---------- DATASET EXCERPTS ----------

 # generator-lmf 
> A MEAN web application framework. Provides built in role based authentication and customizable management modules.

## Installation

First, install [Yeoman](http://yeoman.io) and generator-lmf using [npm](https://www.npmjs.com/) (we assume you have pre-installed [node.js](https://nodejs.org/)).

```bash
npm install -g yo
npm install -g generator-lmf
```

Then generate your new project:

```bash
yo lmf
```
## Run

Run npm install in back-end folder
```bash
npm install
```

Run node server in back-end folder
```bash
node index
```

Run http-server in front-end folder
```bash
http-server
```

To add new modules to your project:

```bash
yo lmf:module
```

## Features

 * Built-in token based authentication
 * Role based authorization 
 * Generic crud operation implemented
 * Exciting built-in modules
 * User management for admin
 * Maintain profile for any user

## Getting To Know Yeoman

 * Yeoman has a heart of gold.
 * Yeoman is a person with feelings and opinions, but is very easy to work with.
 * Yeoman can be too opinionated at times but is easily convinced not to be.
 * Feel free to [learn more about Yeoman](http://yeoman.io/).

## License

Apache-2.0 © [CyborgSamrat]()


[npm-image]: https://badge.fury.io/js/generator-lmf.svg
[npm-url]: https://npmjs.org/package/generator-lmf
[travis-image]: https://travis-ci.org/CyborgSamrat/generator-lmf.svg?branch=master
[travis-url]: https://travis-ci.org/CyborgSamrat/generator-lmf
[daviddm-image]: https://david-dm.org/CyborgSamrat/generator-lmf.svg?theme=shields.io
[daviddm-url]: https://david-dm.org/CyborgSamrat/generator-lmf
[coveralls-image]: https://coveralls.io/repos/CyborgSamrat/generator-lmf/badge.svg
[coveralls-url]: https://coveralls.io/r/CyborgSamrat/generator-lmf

----------

> _YOUR OBJECTIVE_:
An exact copy of the lines above, from the one containing "Then generate your" through the one containing "[npm-url]: https://npmjs.org/package/generator-lmf", is the whole of the answer.

> _EXPECTED OUTPUT_:
Then generate your new project:

```bash
yo lmf
```
## Run

Run npm install in back-end folder
```bash
npm install
```

Run node server in back-end folder
```bash
node index
```

Run http-server in front-end folder
```bash
http-server
```

To add new modules to your project:

```bash
yo lmf:module
```

## Features

 * Built-in token based authentication
 * Role based authorization 
 * Generic crud operation implemented
 * Exciting built-in modules
 * User management for admin
 * Maintain profile for any user

## Getting To Know Yeoman

 * Yeoman has a heart of gold.
 * Yeoman is a person with feelings and opinions, but is very easy to work with.
 * Yeoman can be too opinionated at times but is easily convinced not to be.
 * Feel free to [learn more about Yeoman](http://yeoman.io/).

## License

Apache-2.0 © [CyborgSamrat]()


[npm-image]: https://badge.fury.io/js/generator-lmf.svg
[npm-url]: https://npmjs.org/package/generator-lmf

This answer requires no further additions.